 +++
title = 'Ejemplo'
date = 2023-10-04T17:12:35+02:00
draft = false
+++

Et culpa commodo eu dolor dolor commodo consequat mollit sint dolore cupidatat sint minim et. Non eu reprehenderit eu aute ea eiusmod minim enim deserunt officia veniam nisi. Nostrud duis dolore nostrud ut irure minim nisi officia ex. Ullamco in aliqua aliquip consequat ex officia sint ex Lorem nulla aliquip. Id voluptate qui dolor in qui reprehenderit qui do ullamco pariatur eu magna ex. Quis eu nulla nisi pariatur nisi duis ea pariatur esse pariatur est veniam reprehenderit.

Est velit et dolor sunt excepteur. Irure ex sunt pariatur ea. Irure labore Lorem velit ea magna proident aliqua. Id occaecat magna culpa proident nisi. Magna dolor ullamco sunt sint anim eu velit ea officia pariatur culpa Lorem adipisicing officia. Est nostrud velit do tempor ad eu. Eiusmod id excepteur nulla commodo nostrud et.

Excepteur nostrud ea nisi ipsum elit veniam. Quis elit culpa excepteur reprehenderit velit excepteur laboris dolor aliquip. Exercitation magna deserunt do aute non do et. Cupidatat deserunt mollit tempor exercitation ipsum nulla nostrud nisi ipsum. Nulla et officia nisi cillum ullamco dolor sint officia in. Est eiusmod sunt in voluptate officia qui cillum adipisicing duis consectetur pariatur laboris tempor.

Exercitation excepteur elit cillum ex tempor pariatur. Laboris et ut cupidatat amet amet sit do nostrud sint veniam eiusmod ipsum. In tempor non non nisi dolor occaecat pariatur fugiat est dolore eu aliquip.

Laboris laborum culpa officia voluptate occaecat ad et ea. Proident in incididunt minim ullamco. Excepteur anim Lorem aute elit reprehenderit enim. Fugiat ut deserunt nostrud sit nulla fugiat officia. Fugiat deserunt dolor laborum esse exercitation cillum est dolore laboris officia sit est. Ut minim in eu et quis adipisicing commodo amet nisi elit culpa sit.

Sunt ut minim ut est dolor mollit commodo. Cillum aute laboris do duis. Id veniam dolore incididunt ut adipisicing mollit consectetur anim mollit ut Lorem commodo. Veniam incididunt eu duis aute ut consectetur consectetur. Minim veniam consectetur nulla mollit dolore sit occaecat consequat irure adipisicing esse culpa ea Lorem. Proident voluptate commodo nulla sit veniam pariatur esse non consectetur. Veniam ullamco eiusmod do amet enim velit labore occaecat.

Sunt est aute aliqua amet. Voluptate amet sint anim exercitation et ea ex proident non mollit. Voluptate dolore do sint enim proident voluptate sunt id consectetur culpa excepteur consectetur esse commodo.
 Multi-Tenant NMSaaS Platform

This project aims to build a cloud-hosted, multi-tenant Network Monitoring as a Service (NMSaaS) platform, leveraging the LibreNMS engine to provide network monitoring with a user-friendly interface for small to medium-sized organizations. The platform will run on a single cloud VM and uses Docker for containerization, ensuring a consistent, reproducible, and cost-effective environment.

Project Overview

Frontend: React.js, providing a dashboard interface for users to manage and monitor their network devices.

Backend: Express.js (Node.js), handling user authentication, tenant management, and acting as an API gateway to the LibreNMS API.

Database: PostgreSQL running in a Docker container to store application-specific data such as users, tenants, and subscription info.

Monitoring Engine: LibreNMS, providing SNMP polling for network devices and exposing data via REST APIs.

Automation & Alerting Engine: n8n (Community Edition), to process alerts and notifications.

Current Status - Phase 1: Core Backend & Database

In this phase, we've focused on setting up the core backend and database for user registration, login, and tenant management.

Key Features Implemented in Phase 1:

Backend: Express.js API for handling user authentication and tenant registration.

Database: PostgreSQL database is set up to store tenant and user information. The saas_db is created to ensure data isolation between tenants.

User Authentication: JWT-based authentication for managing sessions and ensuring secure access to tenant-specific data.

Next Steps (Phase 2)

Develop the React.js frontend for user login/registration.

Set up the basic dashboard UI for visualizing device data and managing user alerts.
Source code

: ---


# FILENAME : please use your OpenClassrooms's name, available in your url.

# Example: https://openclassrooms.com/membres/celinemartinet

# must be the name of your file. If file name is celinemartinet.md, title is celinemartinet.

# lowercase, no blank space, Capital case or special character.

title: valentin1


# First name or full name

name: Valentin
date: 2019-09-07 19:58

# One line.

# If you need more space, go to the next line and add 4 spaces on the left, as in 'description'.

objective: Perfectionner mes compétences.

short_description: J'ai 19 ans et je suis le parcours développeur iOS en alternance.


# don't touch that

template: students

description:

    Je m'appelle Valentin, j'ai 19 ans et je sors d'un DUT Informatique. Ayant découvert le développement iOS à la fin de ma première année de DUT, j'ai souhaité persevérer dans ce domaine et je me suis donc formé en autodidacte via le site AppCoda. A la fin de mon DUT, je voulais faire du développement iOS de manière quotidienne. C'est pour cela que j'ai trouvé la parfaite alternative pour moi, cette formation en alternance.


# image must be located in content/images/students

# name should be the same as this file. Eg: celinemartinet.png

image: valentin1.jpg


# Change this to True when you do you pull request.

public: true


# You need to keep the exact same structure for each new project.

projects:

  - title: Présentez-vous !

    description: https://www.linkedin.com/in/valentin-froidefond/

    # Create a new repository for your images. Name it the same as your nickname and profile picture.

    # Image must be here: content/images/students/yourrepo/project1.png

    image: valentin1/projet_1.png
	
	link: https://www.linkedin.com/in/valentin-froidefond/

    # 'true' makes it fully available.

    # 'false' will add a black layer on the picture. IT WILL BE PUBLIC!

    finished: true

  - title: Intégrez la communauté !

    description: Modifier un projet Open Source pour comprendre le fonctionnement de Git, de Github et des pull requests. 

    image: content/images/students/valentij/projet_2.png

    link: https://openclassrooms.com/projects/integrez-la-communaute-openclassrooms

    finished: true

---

....

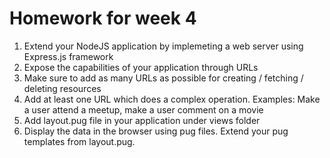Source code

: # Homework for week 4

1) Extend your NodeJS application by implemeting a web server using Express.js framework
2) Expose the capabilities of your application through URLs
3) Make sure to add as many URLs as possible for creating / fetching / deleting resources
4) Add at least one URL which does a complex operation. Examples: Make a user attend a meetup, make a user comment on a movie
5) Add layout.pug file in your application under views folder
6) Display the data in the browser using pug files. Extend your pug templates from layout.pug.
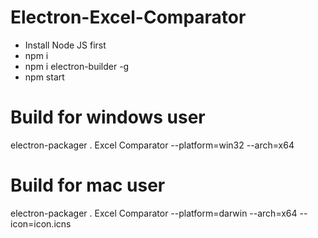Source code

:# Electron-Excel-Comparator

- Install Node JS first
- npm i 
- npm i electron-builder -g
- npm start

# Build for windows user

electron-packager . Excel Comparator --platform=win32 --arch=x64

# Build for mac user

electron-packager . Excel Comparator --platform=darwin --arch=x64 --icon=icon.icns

....

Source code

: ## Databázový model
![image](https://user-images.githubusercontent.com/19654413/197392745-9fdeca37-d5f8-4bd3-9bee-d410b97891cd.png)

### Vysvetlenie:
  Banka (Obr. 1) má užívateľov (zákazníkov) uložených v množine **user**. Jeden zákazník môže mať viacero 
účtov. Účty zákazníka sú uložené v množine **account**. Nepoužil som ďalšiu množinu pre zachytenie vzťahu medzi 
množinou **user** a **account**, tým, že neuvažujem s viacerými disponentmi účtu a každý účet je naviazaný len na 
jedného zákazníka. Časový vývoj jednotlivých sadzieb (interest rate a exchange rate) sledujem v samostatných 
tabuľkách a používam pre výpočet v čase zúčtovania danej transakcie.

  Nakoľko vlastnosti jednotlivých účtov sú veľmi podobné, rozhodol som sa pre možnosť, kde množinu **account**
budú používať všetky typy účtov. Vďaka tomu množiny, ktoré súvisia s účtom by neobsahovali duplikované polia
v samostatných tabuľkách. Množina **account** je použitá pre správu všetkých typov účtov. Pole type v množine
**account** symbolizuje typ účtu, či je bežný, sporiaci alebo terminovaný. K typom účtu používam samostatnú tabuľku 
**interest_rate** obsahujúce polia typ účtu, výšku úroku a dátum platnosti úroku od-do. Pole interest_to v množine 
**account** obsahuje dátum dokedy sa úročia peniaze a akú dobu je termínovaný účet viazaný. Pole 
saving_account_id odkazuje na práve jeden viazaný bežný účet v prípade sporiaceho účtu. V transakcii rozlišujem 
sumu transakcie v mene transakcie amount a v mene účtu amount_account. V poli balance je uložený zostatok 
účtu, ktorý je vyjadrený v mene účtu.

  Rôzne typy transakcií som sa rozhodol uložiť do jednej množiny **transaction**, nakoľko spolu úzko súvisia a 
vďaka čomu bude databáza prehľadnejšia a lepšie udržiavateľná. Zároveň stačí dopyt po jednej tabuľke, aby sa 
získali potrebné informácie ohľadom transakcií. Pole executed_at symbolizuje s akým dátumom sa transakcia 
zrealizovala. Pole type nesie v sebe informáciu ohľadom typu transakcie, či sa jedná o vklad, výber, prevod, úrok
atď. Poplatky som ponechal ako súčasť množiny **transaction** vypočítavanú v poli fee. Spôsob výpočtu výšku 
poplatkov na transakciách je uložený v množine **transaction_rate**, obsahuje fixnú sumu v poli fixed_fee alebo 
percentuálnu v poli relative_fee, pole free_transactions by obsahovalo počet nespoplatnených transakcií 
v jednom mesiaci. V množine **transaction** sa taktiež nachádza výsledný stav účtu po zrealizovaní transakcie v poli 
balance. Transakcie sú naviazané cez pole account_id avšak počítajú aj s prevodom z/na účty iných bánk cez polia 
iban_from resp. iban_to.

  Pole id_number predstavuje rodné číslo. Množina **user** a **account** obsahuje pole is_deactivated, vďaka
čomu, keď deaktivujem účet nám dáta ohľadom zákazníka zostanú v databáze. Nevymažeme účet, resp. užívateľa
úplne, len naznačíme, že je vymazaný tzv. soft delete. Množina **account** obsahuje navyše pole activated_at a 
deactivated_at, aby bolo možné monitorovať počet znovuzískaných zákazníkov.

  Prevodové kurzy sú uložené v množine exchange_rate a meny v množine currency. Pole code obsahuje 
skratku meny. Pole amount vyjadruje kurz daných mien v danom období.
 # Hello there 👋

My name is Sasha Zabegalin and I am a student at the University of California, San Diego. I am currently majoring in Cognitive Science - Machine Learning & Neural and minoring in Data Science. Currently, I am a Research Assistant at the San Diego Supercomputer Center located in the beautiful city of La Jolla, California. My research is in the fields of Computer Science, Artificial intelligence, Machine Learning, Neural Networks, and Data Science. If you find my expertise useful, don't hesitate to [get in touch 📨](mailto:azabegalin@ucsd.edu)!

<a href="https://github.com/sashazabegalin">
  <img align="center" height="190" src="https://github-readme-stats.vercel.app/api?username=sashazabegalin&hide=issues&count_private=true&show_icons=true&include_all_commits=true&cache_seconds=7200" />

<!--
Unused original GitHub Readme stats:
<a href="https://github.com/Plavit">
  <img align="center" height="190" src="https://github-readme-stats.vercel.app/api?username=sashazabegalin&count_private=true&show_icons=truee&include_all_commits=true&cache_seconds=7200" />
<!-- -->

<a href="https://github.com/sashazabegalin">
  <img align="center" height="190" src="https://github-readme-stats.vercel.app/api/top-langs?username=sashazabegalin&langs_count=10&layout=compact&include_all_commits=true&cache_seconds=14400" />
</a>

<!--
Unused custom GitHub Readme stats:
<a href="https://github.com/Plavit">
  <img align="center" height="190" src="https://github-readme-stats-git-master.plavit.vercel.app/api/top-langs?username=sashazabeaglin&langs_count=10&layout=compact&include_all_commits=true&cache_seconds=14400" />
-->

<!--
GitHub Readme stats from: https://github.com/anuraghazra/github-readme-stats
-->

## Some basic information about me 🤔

....

EXERCISE GOAL —
A single figure is the whole answer: the number of lines in the listing that contain the word "available".

TASK OUTPUT —
2